MLPClassifier(activation='logistic', alpha=1e-07, batch_size='auto',
       beta_1=0.9, beta_2=0.999, early_stopping=False, epsilon=1e-08,
       hidden_layer_sizes=(100,), learning_rate='constant',
       learning_rate_init=0.001, max_iter=200, momentum=0.9,
       nesterovs_momentum=True, power_t=0.5, random_state=None,
       shuffle=True, solver='adam', tol=0.0001, validation_fraction=0.1,
       verbose=False, warm_start=False)

In [27]:
# 10-fold cross validation
ars6 = cross_val_score(mlp6, X, Y, scoring='adjusted_rand_score', cv=5)
print('Cross Validation Adjusted Rand Scores: {:.5f}(+/- {:.2f})'.format(ars6.mean(), ars6.std()*2))

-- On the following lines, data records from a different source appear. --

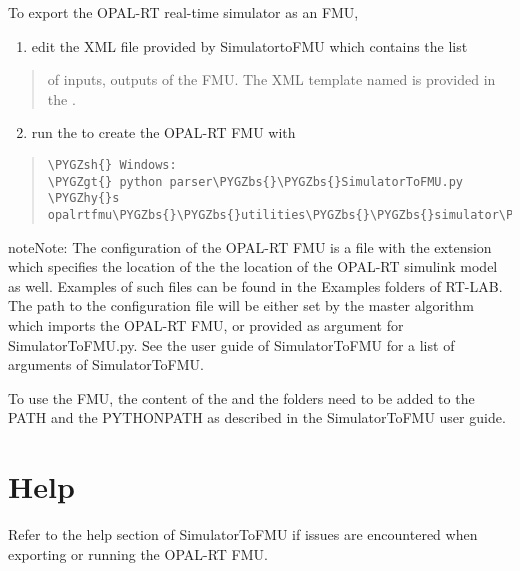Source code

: \documentclass[letterpaper,10pt,english]{sphinxmanual}
\def\PYGZbs{\char`\\}
\def\PYGZus{\char`\_}
\def\PYGZgt{\char`\>}
\def\PYGZsh{\char`\#}
\def\PYGZhy{\char`\-}
\begin{document}
To export the OPAL-RT real-time simulator as an FMU,
\begin{enumerate}
\item {} 
edit the XML file provided by SimulatortoFMU which contains the list

\end{enumerate}
\begin{quote}

of inputs, outputs of the FMU. The XML template named 
is provided in the .
\end{quote}
\begin{enumerate}
\setcounter{enumi}{1}
\item {} 
run the  to create the OPAL-RT FMU with

\end{enumerate}
\begin{quote}

\begin{Verbatim}[commandchars=\\\{\}]
\PYGZsh{} Windows:
\PYGZgt{} python parser\PYGZbs{}\PYGZbs{}SimulatorToFMU.py \PYGZhy{}s opalrtfmu\PYGZbs{}\PYGZbs{}utilities\PYGZbs{}\PYGZbs{}simulator\PYGZus{}wrapper.py
\end{Verbatim}
\end{quote}

\begin{notice}{note}{Note:}
The configuration of the OPAL-RT FMU is a file with the extension  which specifies the location of the
the location of the  OPAL-RT simulink model as well. Examples of such files can be found in the Examples folders
of RT-LAB.
The path to the configuration file will be either set by the master algorithm which imports the
OPAL-RT FMU, or provided as  argument for SimulatorToFMU.py. See the user guide of SimulatorToFMU
for a list of arguments of SimulatorToFMU.

To use the FMU, the content of the  and the  folders need to be
added to the PATH and the PYTHONPATH as described in the SimulatorToFMU user guide.
\end{notice}


\chapter{Help}
\label{help::doc}\label{help:help}\label{help:id1}
Refer to the help section of SimulatorToFMU if issues are encountered when exporting or running the OPAL-RT FMU.
\end{document}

Cross Validation Adjusted Rand Scores: 0.24971(+/- 0.20)


The adjusted rand score is higher, and the variance also decreased.

In [28]:
# Get predicted clusters.
full_pred6 = mlp6.predict(X)
pd.crosstab(Y, full_pred6) 

col_0,no,yes
y,Unnamed: 1_level_1,Unnamed: 2_level_1
no,35901,647
yes,3395,1245


We will now compare these last results using the gradient bossted classifier on our dataset

# Gradient Boosted Classifier Model


In [29]:
#instantiating and fitting the model
gbc = GradientBoostingClassifier()
gbc.fit(X, Y)

GradientBoostingClassifier(criterion='friedman_mse', init=None,
              learning_rate=0.1, loss='deviance', max_depth=3,
              max_features=None, max_leaf_nodes=None,
              min_impurity_decrease=0.0, min_impurity_split=None,
              min_samples_leaf=1, min_samples_split=2,
              min_weight_fraction_leaf=0.0, n_estimators=100,
              presort='auto', random_state=None, subsample=1.0, verbose=0,
              warm_start=False)

In [30]:
# 10-fold cross validation
ars7 = cross_val_score(gbc, X, Y, scoring='adjusted_rand_score', cv=5)
print('Cross Validation Adjusted Rand Scores: {:.5f}(+/- {:.2f})'.format(ars7.mean(), ars7.std()*2))

Cross Validation Adjusted Rand Scores: -0.00611(+/- 0.08)


The adjusted randomn score is not good, however, the variance is much better than the previous models.

Overall, the last MLP model did the best job, though it's not great. However, we can see that it did a much better job than the gradient boosted classifier.

I think these results are partially a consequence of not having enough relevant features. Due to this last fact, I created several dummy variables for multiple categorical features, with the aim to increase the results, which indeed I did.